(Collected data)
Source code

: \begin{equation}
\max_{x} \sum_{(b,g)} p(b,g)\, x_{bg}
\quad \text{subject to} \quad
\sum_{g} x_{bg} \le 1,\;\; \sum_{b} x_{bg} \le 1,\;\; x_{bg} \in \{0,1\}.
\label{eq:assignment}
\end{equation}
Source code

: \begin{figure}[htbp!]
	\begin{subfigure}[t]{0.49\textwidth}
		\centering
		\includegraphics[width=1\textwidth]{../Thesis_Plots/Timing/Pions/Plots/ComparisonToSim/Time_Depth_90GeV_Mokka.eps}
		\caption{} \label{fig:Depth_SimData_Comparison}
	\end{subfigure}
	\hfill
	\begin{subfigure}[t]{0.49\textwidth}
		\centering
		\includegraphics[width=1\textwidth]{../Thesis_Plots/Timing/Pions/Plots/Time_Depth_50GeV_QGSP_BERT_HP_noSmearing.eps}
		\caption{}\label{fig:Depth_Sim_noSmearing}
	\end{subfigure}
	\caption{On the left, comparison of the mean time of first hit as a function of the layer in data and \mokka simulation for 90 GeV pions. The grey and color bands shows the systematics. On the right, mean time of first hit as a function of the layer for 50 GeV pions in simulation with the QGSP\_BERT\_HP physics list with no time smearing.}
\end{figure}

**The problem**
Lines from the one holding "the left, comparison" to the last line of the records: return these exactly, and only these.

**Answer for this exercise**
	\caption{On the left, comparison of the mean time of first hit as a function of the layer in data and \mokka simulation for 90 GeV pions. The grey and color bands shows the systematics. On the right, mean time of first hit as a function of the layer for 50 GeV pions in simulation with the QGSP\_BERT\_HP physics list with no time smearing.}
\end{figure}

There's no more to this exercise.